Results 1 to 2 of 2
http://idgs.in/29148
  1. #1
    MimiHitam's Avatar
    Join Date
    Oct 2006
    Posts
    9,242
    Points
    16,524.95
    Thanks: 14 / 58 / 42

    Default Pilkada DKI tanpa Calon Independen, Bencana Demokrasi

    Pilkada DKI tanpa Calon Independen, Bencana Demokrasi

    Koran Sindo

    Oleh Wimar Witoelar

    Gagalnya mengizinkan calon independen merupakan bencana bagi Pilkada DKI dilihat dari perkembangan demokrasi. Secara lebih luas, ia juga menandakan beratnya jalan ke arah demokrasi selama elite politik masih berpikir defensif. Politik DKI belum digunakan untuk menampung keinginan Orang Biasa. Partai menjadi oligarki untuk mempertahankan kekuasaan. Secara lebih skeptis bisa dikatakan reformasi akan mandek, karena hasil korupsi pemegang kekuasaan akan dilindungi terus oleh elite politik.
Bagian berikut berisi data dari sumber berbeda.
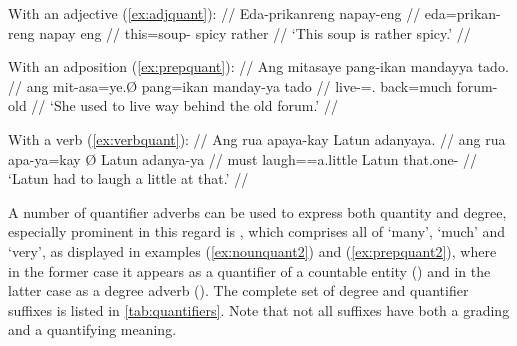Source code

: \a\label{ex:adjquant2}\begingl
	\glpreamble With an adjective (\ref{ex:adjquant}): //
	\gla Eda-prikanreng napay-eng //
	\glb eda=prikan-reng {napay eng} //
	\glc this=soup-\AargI{} {spicy rather} //
	\glft `This soup is rather spicy.' //
\endgl

\a\label{ex:prepquant2}\begingl
	\glpreamble With an adposition (\ref{ex:prepquant}): //
	\gla Ang mitasaye pang-ikan mandayya tado. //
	\glb ang mit-asa=ye.Ø pang=ikan manday-ya tado //
	\glc \AgtT{} live-\Hab{}=\TsgF{}.\Top{} back=much forum-\Loc{} old //
	\glft `She used to live way behind the old forum.' //
\endgl

\a\label{ex:verbquant2}\begingl
	\glpreamble With a verb (\ref{ex:verbquant}): //
	\gla Ang rua apaya-kay {} Latun adanyaya. //
	\glb ang rua apa-ya=kay Ø Latun adanya-ya //
	\glc \AgtT{} must laugh=\TsgM{}=a.little \Top{} Latun that.one-\Loc{} //
	\glft `Latun had to laugh a little at that.' //
\endgl

\xe

A number of quantifier adverbs can be used to express both quantity and 
degree, especially prominent in this regard is , which 
comprises all of `many', `much' and `very', as displayed in examples 
(\ref{ex:nounquant2}) and (\ref{ex:prepquant2}), where in the former case it 
appears as a quantifier of a countable entity 
() and in the latter case as a 
degree adverb (). The complete set of 
degree and quantifier suffixes is listed in \autoref{tab:quantifiers}. Note 
that not all suffixes have both a grading and a quantifying meaning.

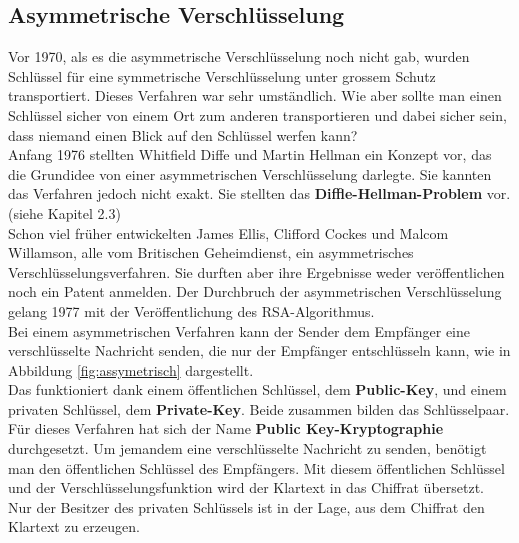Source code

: \subsection{Asymmetrische Verschlüsselung}
Vor 1970, als es die asymmetrische Verschlüsselung noch nicht gab, wurden Schlüssel für eine symmetrische Verschlüsselung unter grossem Schutz transportiert.
%
Dieses Verfahren war sehr umständlich. %
Wie aber sollte man einen Schlüssel sicher von einem Ort zum anderen transportieren und dabei sicher sein, dass niemand einen Blick auf den Schlüssel werfen kann?\\
%
Anfang 1976 stellten Whitfield Diffe und Martin Hellman ein Konzept vor, das die Grundidee von einer asymmetrischen Verschlüsselung darlegte. Sie kannten das Verfahren jedoch nicht exakt. Sie stellten das \textbf{Diffle-Hellman-Problem} vor. (siehe \cite{rsa_and_public_key} Kapitel 2.3)\\ %
Schon viel früher entwickelten James Ellis, Clifford Cockes und Malcom Willamson, alle vom Britischen Geheimdienst, ein asymmetrisches Verschlüsselungsverfahren. Sie durften aber ihre Ergebnisse weder veröffentlichen noch ein Patent anmelden. 
Der Durchbruch der asymmetrischen Verschlüsselung gelang 1977 mit der Veröffentlichung des RSA-Algorithmus. \\[2ex]
%
Bei einem asymmetrischen Verfahren kann der Sender dem Empfänger eine verschlüsselte Nachricht senden, die nur der Empfänger entschlüsseln kann, wie in Abbildung \ref{fig:assymetrisch} dargestellt.\\
%
Das funktioniert dank einem öffentlichen Schlüssel, dem \textbf{Public-Key}, und einem privaten Schlüssel, dem \textbf{Private-Key}. Beide zusammen bilden das Schlüsselpaar.\\
Für dieses Verfahren hat sich der Name \textbf{Public Key-Kryptographie} durchgesetzt.
%
%
Um jemandem eine verschlüsselte Nachricht zu senden, benötigt man den öffentlichen Schlüssel des Empfängers. Mit diesem öffentlichen Schlüssel und der Verschlüsselungsfunktion wird der Klartext in das Chiffrat übersetzt. Nur der Besitzer des privaten Schlüssels ist in der Lage, aus dem Chiffrat den Klartext zu erzeugen.\\
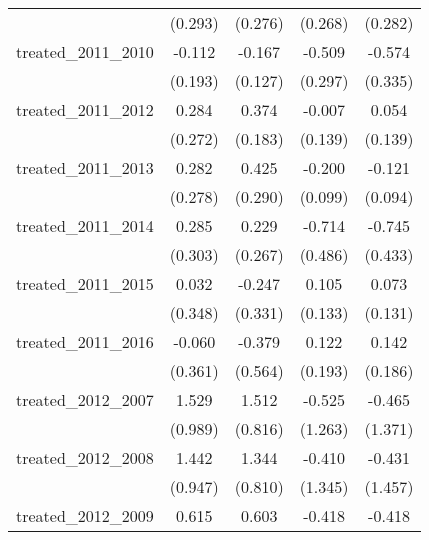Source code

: {\begin{tabular}{l*{4}{c}}
            &     (0.293)         &     (0.276)         &     (0.268)         &     (0.282)         \\
[1em]
treated\_2011\_2010&      -0.112         &      -0.167         &      -0.509         &      -0.574         \\
            &     (0.193)         &     (0.127)         &     (0.297)         &     (0.335)         \\
[1em]
treated\_2011\_2012&       0.284         &       0.374\sym{*}  &      -0.007         &       0.054         \\
            &     (0.272)         &     (0.183)         &     (0.139)         &     (0.139)         \\
[1em]
treated\_2011\_2013&       0.282         &       0.425         &      -0.200\sym{*}  &      -0.121         \\
            &     (0.278)         &     (0.290)         &     (0.099)         &     (0.094)         \\
[1em]
treated\_2011\_2014&       0.285         &       0.229         &      -0.714         &      -0.745         \\
            &     (0.303)         &     (0.267)         &     (0.486)         &     (0.433)         \\
[1em]
treated\_2011\_2015&       0.032         &      -0.247         &       0.105         &       0.073         \\
            &     (0.348)         &     (0.331)         &     (0.133)         &     (0.131)         \\
[1em]
treated\_2011\_2016&      -0.060         &      -0.379         &       0.122         &       0.142         \\
            &     (0.361)         &     (0.564)         &     (0.193)         &     (0.186)         \\
[1em]
treated\_2012\_2007&       1.529         &       1.512         &      -0.525         &      -0.465         \\
            &     (0.989)         &     (0.816)         &     (1.263)         &     (1.371)         \\
[1em]
treated\_2012\_2008&       1.442         &       1.344         &      -0.410         &      -0.431         \\
            &     (0.947)         &     (0.810)         &     (1.345)         &     (1.457)         \\
[1em]
treated\_2012\_2009&       0.615         &       0.603         &      -0.418         &      -0.418         \\

\end{tabular}}
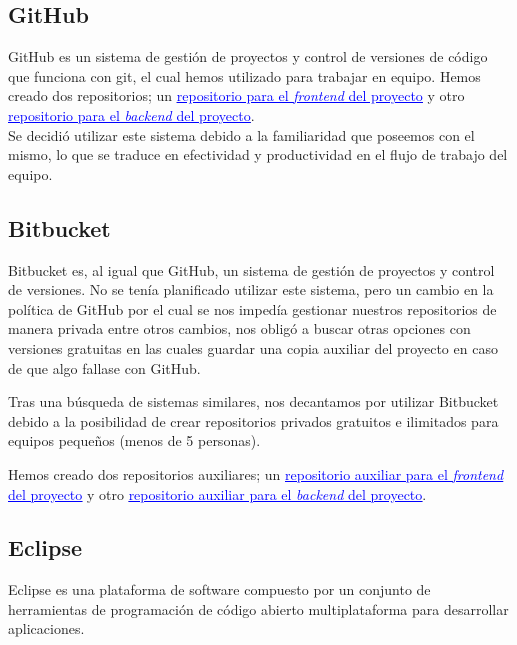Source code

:      \subsection{GitHub}
     GitHub\cite{github} es un sistema de gestión de proyectos y control de versiones de código que funciona con git, el cual hemos utilizado para trabajar en equipo. Hemos creado dos repositorios; un  \href{https://github.com/myscel/tfg-estudio-medico-front}{\textcolor{blue}{\underline{repositorio para el \textit{frontend} del proyecto}}} y otro  \href{https://github.com/myscel/tfg-estudio-medico-back}{\textcolor{blue}{\underline{repositorio para el \textit{backend} del proyecto}}}. \\
     \newline
     Se decidió utilizar este sistema debido a la familiaridad que poseemos con el mismo, lo que se traduce en efectividad y productividad en el flujo de trabajo del equipo.
     
 

     \subsection{Bitbucket}
     Bitbucket\cite{bitbucket} es, al igual que GitHub, un sistema de gestión de proyectos y control de versiones. No se tenía planificado utilizar este sistema, pero un cambio en la política de GitHub por el cual se nos impedía gestionar nuestros repositorios de manera privada entre otros cambios, nos obligó a buscar otras opciones con versiones gratuitas en las cuales guardar una copia auxiliar del proyecto en caso de que algo fallase con GitHub.
     \newline
     
     Tras una búsqueda de sistemas similares, nos decantamos por utilizar Bitbucket debido a la posibilidad de crear repositorios privados gratuitos e ilimitados para equipos pequeños (menos de 5 personas). \newline
     
     Hemos creado dos repositorios auxiliares; un  \href{https://bitbucket.org/myscel/tfg-estudio-medico-front/src/master/}{\textcolor{blue}{\underline{repositorio auxiliar para el \textit{frontend} del proyecto}}} y otro  \href{https://bitbucket.org/myscel/tfg-estudio-medico-back/src/master/}{\textcolor{blue}{\underline{repositorio auxiliar para el \textit{backend} del proyecto}}}.
     
     \subsection{Eclipse}
     Eclipse\cite{eclipse} es una plataforma de software compuesto por un conjunto de herramientas de programación de código abierto multiplataforma para desarrollar aplicaciones.
     \newline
    Pergantian pimpinan membuka harapan
    Bila pemegang kekuasaan di suatu Daerah Tingkat 1 digantikan oleh yang baru, bisa ada harapan Gubernur baru melakukan gerakan pembersihan pada awal masa jabatannya. Sebaliknya, bila Pilkada menghasilkan Gubernur yang satu kubu dengan Gubernur lama, dengan sendirinya korupsi akan dibiarkan. Seorang penguasa baru dari kubu incumbent tidak berkepentingan melakukan pembersihan. Mana bisa, karena yang harus dibersihkan itu justru senior yang mensponsor kemenangan menjadi Gubernur baru.

    Semangat mencari calon ketiga
    Pilkada DKI sempat dihangatkan ketika beredar pikiran bahwa perlu ada calon ketiga, ketika tahap pencalonan kelihatan akan mandek pada dua calon. Berbagai lembaga survei mengumumkan temuan bahwa lebih dari 70 persen pemilih menginginkan ada calon ketiga. Tidak dilaporkan lebih lanjut mengapa banyak keinginan ini. Tapi sangat jelas salah satu sebabnya adalah bahwa kedua calon yang mapan itu tidak menarik untuk dipilih rakyat. Mengapa tidak?

    Dua calon yang kurang menimbulkan gairah
    Cagub Fauzi Bowo adalah Wakil Gubernur incumbent yang didukung oleh Gubernur Sutiyoso. Kalau calon ini nampak kuat, ini adalah karena dari awal pemerintahan DKI dipakai sebagai mesin kampanye. Semua yang memerlukan dukungan Gubernur digiring untuk mendukung Fauzi Bowo. Ini berlaku baik bagi perusahaan dagang, yang diminta diam-diam untuk menyumbang dana kampanye, sampai kepada stasion televisi yang tidak berani berbeda pendapat sama sekali dengan Gubernur dan Wakil Gubernur. Kasus penggunaan dana APBD untuk poster dan iklan kampanye Gubernur hanya puncak gunung es berupa penyelewengan fasilitas pemerintah daerah untuk kampanye politik.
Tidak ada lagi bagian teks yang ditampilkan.